WASHINGTON (NNPA) - While much of the public’s attention is focused on young people contracting almost half of all new HIV and AIDS cases, there’s a growing HIV/AIDS problem developing among the elderly, a problem that will only grow worse as baby boomers reach retirement.

According to the Centers for Disease Control and Prevention (CDC), there were 1,039,987 reported AIDS cases in 2003 of which, 315,509 (30 percent) were in people over 45. In 1999, the CDC reports that there were 11,056 reported AIDS cases in people 45 and older. In 2001, an estimated 12,176 people over 45 were living with AIDS and in 2003, approximately 13,825.

People of color are still disproportionately affected. Fifty-two percent of older Americans living with HIV/AIDS are either Black or Hispanic, reports the CDC. Among men over 50 living with HIV and AIDS, 49 percent are of color. Among women, 70 percent are of color.

The continued increase in HIV among those over 50 can also be attributed to their living longer, thanks to advanced HIV therapy. According to Bill Rydwels, a 73-year-old man who has been living with HIV for 20 years, who works with the Chicago Forum on HIV and Aging, the perception that people over 50 aren’t sexually active is one of the leading causes of high rates of HIV and AIDS among this group.

“People over 50 come from a generation where the discussion of sex was an under-the-table thing,” he said. “Nobody wants to discuss the sexual habits of older people. It’s the concept that older people stop having sex, and it’s just not a reality.”

According to a study by the University of Chicago, 60 percent of men and 37 percent of women 50 years old and above report engaging in sexual intercourse a few times per month. Rita Strombeck, a physician with Healthcare Education Associates, a group that has recently developed a continuing medical education program for doctors and nurses to recognize HIV/AIDS as a problem among older people, agrees.

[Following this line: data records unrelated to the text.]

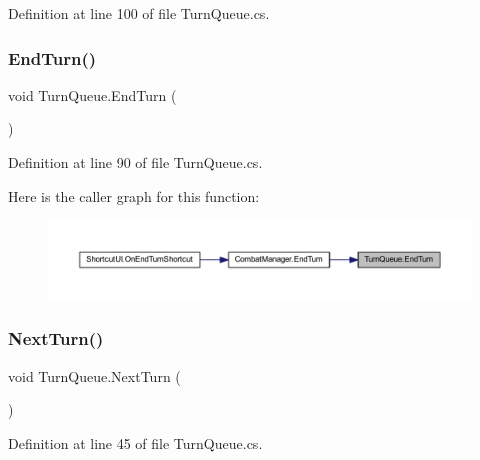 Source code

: Definition at line 100 of file Turn\+Queue.\+cs.

\mbox{\label{class_turn_queue_aadfdf0f72201cdc985ad2dbb9520eaee}} 
\subsubsection{\texorpdfstring{EndTurn()}{EndTurn()}}
{\footnotesize\ttfamily void Turn\+Queue.\+End\+Turn (\begin{DoxyParamCaption}{ }\end{DoxyParamCaption})}



Definition at line 90 of file Turn\+Queue.\+cs.

Here is the caller graph for this function\+:
\nopagebreak
\begin{figure}[H]
\begin{center}
\leavevmode
\includegraphics[width=350pt]{class_turn_queue_aadfdf0f72201cdc985ad2dbb9520eaee_icgraph}
\end{center}
\end{figure}
\mbox{\label{class_turn_queue_acae6f91ff8006307a04d4ee9362c1b7e}} 
\subsubsection{\texorpdfstring{NextTurn()}{NextTurn()}}
{\footnotesize\ttfamily void Turn\+Queue.\+Next\+Turn (\begin{DoxyParamCaption}{ }\end{DoxyParamCaption})}



Definition at line 45 of file Turn\+Queue.\+cs.

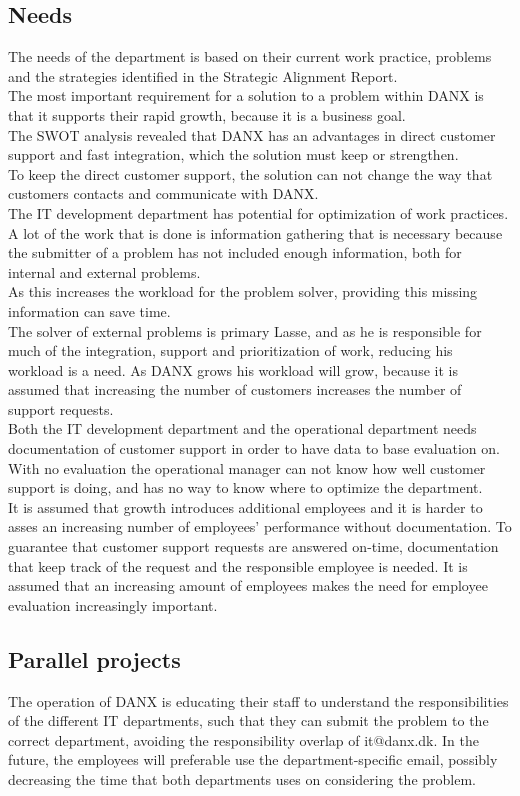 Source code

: \subsection{Needs}
The needs of the department is based on their current work practice, problems and the strategies identified in the Strategic Alignment Report.\\
The most important requirement for a solution to a problem within DANX is that it supports their rapid growth, because it is a business goal.\\
The SWOT analysis revealed that DANX has an advantages in direct customer support and fast integration, which the solution must keep or strengthen.\\
To keep the direct customer support, the solution can not change the way that customers contacts and communicate with DANX.\\
The IT development department has potential for optimization of work practices. A lot of the work that is done is information gathering that is necessary because the submitter of a problem has not included enough information, both for internal and external problems.\cite{lasse010}\\
As this increases the workload for the problem solver, providing this missing information can save time.\\
The solver of external problems is primary Lasse, and as he is responsible for much of the integration, support and prioritization of work, reducing his workload is a need. As DANX grows his workload will grow, because it is assumed that increasing the number of customers increases the number of support requests.\\
Both the IT development department and the operational department needs documentation of customer support in order to have data to base evaluation on. With no evaluation the operational manager can not know how well customer support is doing, and has no way to know where to optimize the department.\\
It is assumed that growth introduces additional employees and it is harder to asses an increasing number of employees’ performance without documentation. To guarantee that customer support requests are answered on-time, documentation that keep track of the request and the responsible employee is needed. It is assumed that an increasing amount of employees makes the need for employee evaluation increasingly important.

\subsection{Parallel projects}
The operation of DANX is educating their staff to understand the responsibilities of the different IT departments, such that they can submit the problem to the correct department, avoiding the responsibility overlap of it@danx.dk. In the future, the employees will preferable use the department-specific email, possibly decreasing the time that both departments uses on considering the problem.\cite{gert017}


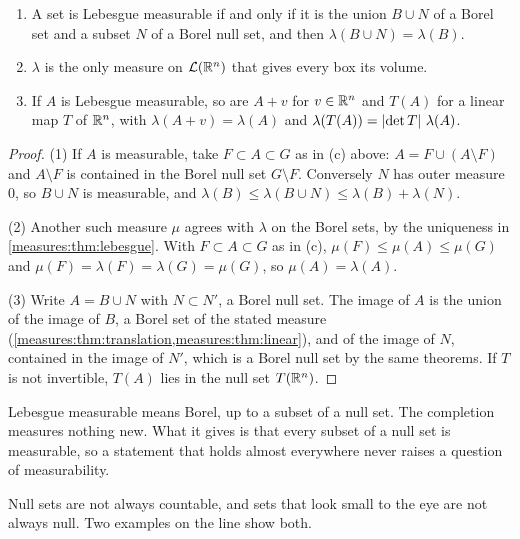 \begin{notechapter}
\begin{corollary}
\label{caratheodory:cor:completion}
\begin{enumerate}[nosep]
  \item A set is Lebesgue measurable if and only if it is the union
        $B\cup N$ of a Borel set and a subset $N$ of a Borel null set,
        and then $\lambda(B\cup N) = \lambda(B)$.
  \item $\lambda$ is the only measure on $\mathcal L(\mathbb{R}^n)$ that gives
        every box its volume.
  \item If $A$ is Lebesgue measurable, so are $A + v$ for
        $v\in\mathbb{R}^n$ and $T(A)$ for a linear map $T$ of $\mathbb{R}^n$, with
        $\lambda(A + v) = \lambda(A)$ and
        $\lambda(T(A)) = \left|\det T\right|\,\lambda(A)$.
\end{enumerate}
\end{corollary}

\begin{proof}
(1) If $A$ is measurable, take $F\subset A\subset G$ as in (c) above:
$A = F\cup(A\setminus F)$ and $A\setminus F$ is contained in the Borel
null set $G\setminus F$. Conversely $N$ has outer measure $0$, so
$B\cup N$ is measurable, and
$\lambda(B)\leq\lambda(B\cup N)\leq\lambda(B) + \lambda(N)$.

(2) Another such measure $\mu$ agrees with $\lambda$ on the Borel sets,
by the uniqueness in \cref{measures:thm:lebesgue}. With
$F\subset A\subset G$ as in (c),
$\mu(F)\leq\mu(A)\leq\mu(G)$ and
$\mu(F) = \lambda(F) = \lambda(G) = \mu(G)$, so
$\mu(A) = \lambda(A)$.

(3) Write $A = B\cup N$ with $N\subset N'$, a Borel null set. The image
of $A$ is the union of the image of $B$, a Borel set of the stated
measure (\cref{measures:thm:translation,measures:thm:linear}), and of
the image of $N$, contained in the image of $N'$, which is a Borel
null set by the same theorems. If $T$ is not invertible, $T(A)$ lies
in the null set $T(\mathbb{R}^n)$.
\end{proof}

\begin{keyidea}
Lebesgue measurable means Borel, up to a subset of a null set. The
completion measures nothing new. What it gives is that every subset of
a null set is measurable, so a statement that holds almost everywhere
never raises a question of measurability.
\end{keyidea}

Null sets are not always countable, and sets that look small to the
eye are not always null. Two examples on the line show both.


\end{notechapter}
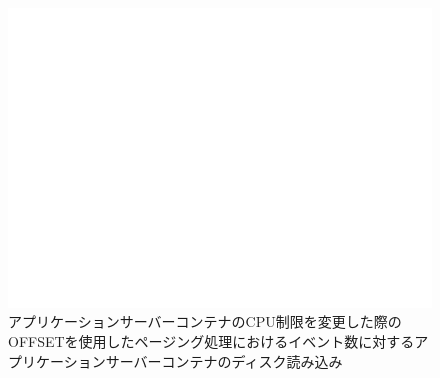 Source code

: \documentclass[../../../../../main]{subfiles}
\begin{document}
    \begin{figure}[H]
        \centering
        \includegraphics[width=12cm]{graph}
        \caption{アプリケーションサーバーコンテナのCPU制限を変更した際のOFFSETを使用したページング処理におけるイベント数に対するアプリケーションサーバーコンテナのディスク読み込み}
        \label{fig:paging-offset-change-app-cpu-limit-app-disk-out-app_1024-db_1_1024}
    \end{figure}
\end{document}
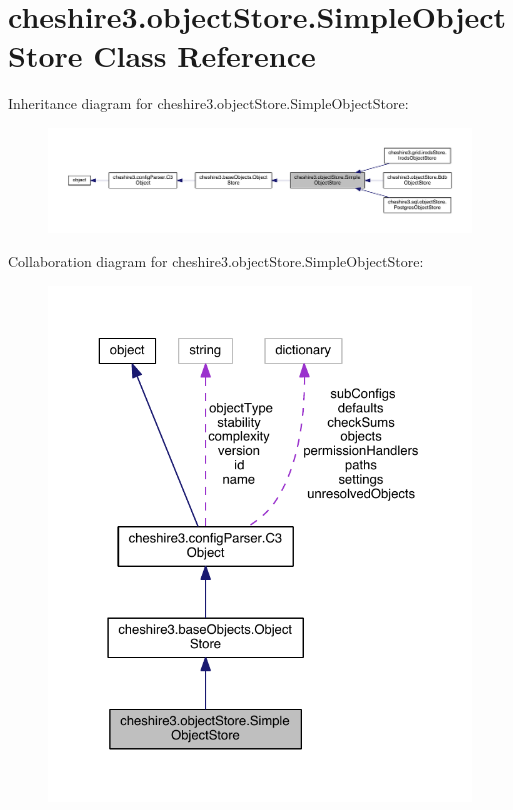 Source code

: \hypertarget{classcheshire3_1_1object_store_1_1_simple_object_store}{\section{cheshire3.\-object\-Store.\-Simple\-Object\-Store Class Reference}
\label{classcheshire3_1_1object_store_1_1_simple_object_store}
}


Inheritance diagram for cheshire3.\-object\-Store.\-Simple\-Object\-Store\-:
\nopagebreak
\begin{figure}[H]
\begin{center}
\leavevmode
\includegraphics[width=350pt]{classcheshire3_1_1object_store_1_1_simple_object_store__inherit__graph}
\end{center}
\end{figure}


Collaboration diagram for cheshire3.\-object\-Store.\-Simple\-Object\-Store\-:
\nopagebreak
\begin{figure}[H]
\begin{center}
\leavevmode
\includegraphics[width=325pt]{classcheshire3_1_1object_store_1_1_simple_object_store__coll__graph}
\end{center}
\end{figure}

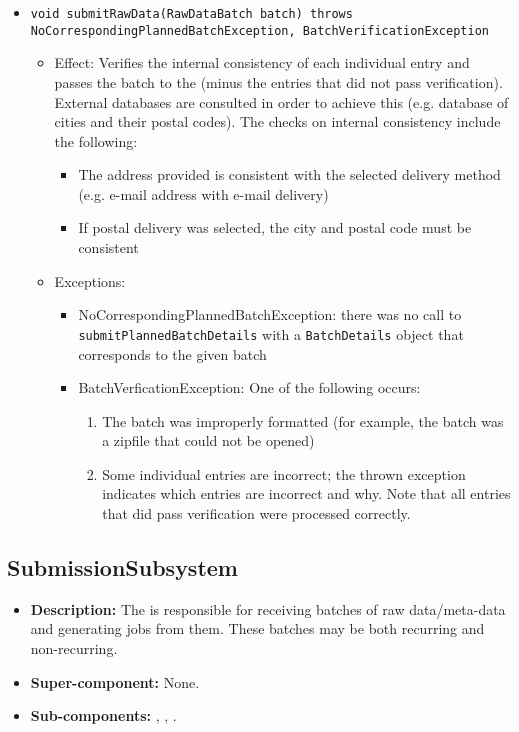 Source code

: \begin{itemize}
\begin{itemize}
		\item \texttt{void submitRawData(RawDataBatch batch) throws NoCorrespondingPlannedBatchException, BatchVerificationException}
		\begin{itemize}
			\item Effect: Verifies the internal consistency of each individual entry and passes the batch to the  (minus the entries that did not pass verification). External databases are consulted in order to achieve this (e.g. database of cities and their postal codes). The checks on internal consistency include the following:
			\begin{itemize}
				\item The address provided is consistent with the selected delivery method (e.g. e-mail address with e-mail delivery)
				\item If postal delivery was selected, the city and postal code must be consistent
			\end{itemize}
			\item Exceptions:
			\begin{itemize}
				\item NoCorrespondingPlannedBatchException: there was no call to \texttt{submitPlannedBatchDetails} with a \texttt{BatchDetails} object that corresponds to the given batch
				\item BatchVerficationException: One of the following occurs:
				\begin{enumerate}
					\item The batch was improperly formatted (for example, the batch was a zipfile that could not be opened)
					\item Some individual entries are incorrect; the thrown exception indicates which entries are incorrect and why. Note that all entries that did pass verification were processed correctly.
				\end{enumerate} 
			\end{itemize}
		\end{itemize}
	\end{itemize}
\end{itemize}

\subsection{SubmissionSubsystem}
\begin{itemize}
    \item \textbf{Description:} The  is responsible for receiving batches of raw data/meta-data and generating jobs from them. These batches may be both recurring and non-recurring. 
    \item \textbf{Super-component:} None.
    \item \textbf{Sub-components:} , , .
\end{itemize}

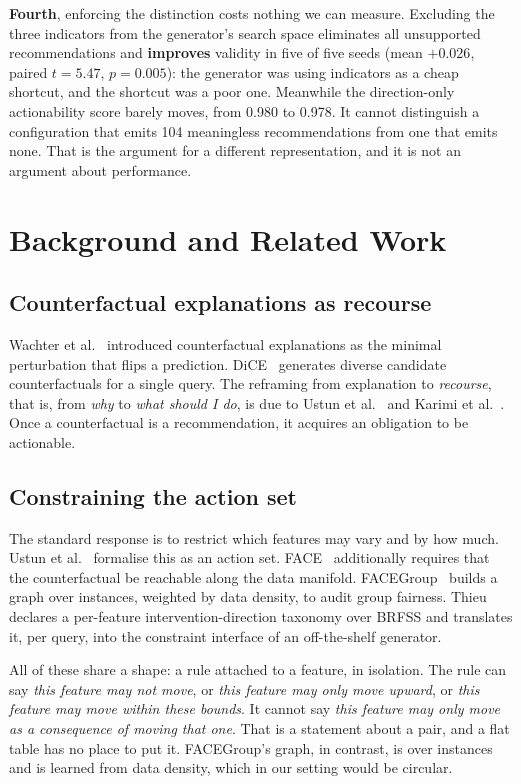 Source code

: \documentclass[conference]{IEEEtran}
\begin{document}
\textbf{Fourth}, enforcing the distinction costs nothing we can measure. Excluding the three indicators from the generator's search space eliminates all unsupported recommendations and \textbf{improves} validity in five of five seeds (mean $+0.026$, paired $t=5.47$, $p=0.005$): the generator was using indicators as a cheap shortcut, and the shortcut was a poor one. Meanwhile the direction-only actionability score barely moves, from 0.980 to 0.978. It cannot distinguish a configuration that emits 104 meaningless recommendations from one that emits none. That is the argument for a different representation, and it is not an argument about performance.

\section{Background and Related Work}
\subsection{Counterfactual explanations as recourse}
Wachter et al.~\cite{wachter2017} introduced counterfactual explanations as the minimal perturbation that flips a prediction. DiCE~\cite{mothilal2020} generates diverse candidate counterfactuals for a single query. The reframing from explanation to \emph{recourse}, that is, from \emph{why} to \emph{what should I do}, is due to Ustun et al.~\cite{ustun2019} and Karimi et al.~\cite{karimi2021}. Once a counterfactual is a recommendation, it acquires an obligation to be actionable.

\subsection{Constraining the action set}
The standard response is to restrict which features may vary and by how much. Ustun et al.~\cite{ustun2019} formalise this as an action set. FACE~\cite{poyiadzi2020} additionally requires that the counterfactual be reachable along the data manifold. FACEGroup~\cite{facegroup2025} builds a graph over instances, weighted by data density, to audit group fairness. Thieu~\cite{thieu2026} declares a per-feature intervention-direction taxonomy over BRFSS and translates it, per query, into the constraint interface of an off-the-shelf generator.

All of these share a shape: a rule attached to a feature, in isolation. The rule can say \emph{this feature may not move}, or \emph{this feature may only move upward}, or \emph{this feature may move within these bounds}. It cannot say \emph{this feature may only move as a consequence of moving that one}. That is a statement about a pair, and a flat table has no place to put it. FACEGroup's graph, in contrast, is over instances and is learned from data density, which in our setting would be circular.
\end{document}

“It has to do with the fact that they [older people] don’t consider themselves at risk and they are. One of the problems with doctors and primary care providers is they don’t recognize it’s a problem with older adults, either,” she says.

According to Patricia Hawkins, associate executive director of the D.C.-based Whitman-Walker Clinic, the popularity of medications such as Viagra has also contributed to the surge of HIV and AIDS among this group. “Viagra has contributed a lot to this because there is so much more sexual activity among seniors and yet they are not often using contraception because they aren’t worried about pregnancy,” she said. “I don’t think that our medical community has caught up to the impact of Viagra.”

Because of a general lack of awareness in older adults, they have been omitted from research, trials, prevention and intervention efforts. Nonetheless, because of their age, they may be more at risk than young people. For older women, the use of condoms becomes unimportant after menopause.

Not only are older people at risk, the symptoms of HIV are hard to detect because of aging. Sometimes it’s difficult for physicians to determine if a person has the flu or is infected with the virus. Many of the early symptoms such as night sweats, chronic fatigue, weight loss, dementia and swollen lymph nodes mimic the natural aging process.

The National Association on HIV Over Fifty (NAHOF) says that there are specific ways to target older people.

“Specific programs must be implemented for older adults who need to be informed about the transmission and prevention of HIV, more research is needed to study seniors’ sexual and drug-using behaviors to determine HIV disease progression and treatments and programs aimed at reaching health care and service providers should cover misdiagnoses, treatments, support groups and more.”